You are asked to filter the data below and copy every line holding "penalty".

[Stored dataset items]
——————
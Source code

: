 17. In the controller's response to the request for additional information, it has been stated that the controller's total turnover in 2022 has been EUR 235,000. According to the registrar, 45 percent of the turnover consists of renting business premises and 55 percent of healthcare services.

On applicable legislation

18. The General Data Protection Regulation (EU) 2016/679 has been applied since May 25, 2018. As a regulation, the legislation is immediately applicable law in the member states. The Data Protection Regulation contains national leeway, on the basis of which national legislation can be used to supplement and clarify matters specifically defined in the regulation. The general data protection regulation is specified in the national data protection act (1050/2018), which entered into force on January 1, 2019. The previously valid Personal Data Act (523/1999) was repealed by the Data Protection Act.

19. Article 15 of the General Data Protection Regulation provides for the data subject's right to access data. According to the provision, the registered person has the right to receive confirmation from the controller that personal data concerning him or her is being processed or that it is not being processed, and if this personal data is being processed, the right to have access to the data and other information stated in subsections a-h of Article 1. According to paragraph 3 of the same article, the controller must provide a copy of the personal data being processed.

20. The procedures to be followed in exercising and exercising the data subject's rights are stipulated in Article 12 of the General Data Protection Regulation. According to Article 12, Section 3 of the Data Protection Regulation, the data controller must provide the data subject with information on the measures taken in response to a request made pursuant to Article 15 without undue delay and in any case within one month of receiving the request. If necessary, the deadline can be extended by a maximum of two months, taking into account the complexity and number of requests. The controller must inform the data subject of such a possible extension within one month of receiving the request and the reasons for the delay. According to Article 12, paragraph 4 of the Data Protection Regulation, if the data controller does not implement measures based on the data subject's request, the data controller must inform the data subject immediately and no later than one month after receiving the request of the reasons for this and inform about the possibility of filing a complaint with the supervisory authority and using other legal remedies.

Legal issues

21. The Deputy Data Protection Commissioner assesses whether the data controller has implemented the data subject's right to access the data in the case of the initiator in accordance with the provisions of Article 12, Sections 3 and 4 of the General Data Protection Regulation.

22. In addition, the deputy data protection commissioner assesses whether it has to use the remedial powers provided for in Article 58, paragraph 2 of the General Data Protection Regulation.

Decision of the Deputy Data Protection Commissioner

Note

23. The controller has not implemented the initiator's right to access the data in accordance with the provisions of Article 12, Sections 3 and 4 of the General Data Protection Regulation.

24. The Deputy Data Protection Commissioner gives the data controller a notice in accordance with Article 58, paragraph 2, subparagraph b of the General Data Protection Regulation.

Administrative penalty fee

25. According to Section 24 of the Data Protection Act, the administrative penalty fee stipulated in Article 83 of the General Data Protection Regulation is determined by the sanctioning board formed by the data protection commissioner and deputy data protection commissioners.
——————
[Answer to this problem]
Administrative penalty fee
25. According to Section 24 of the Data Protection Act, the administrative penalty fee stipulated in Article 83 of the General Data Protection Regulation is determined by the sanctioning board formed by the data protection commissioner and deputy data protection commissioners.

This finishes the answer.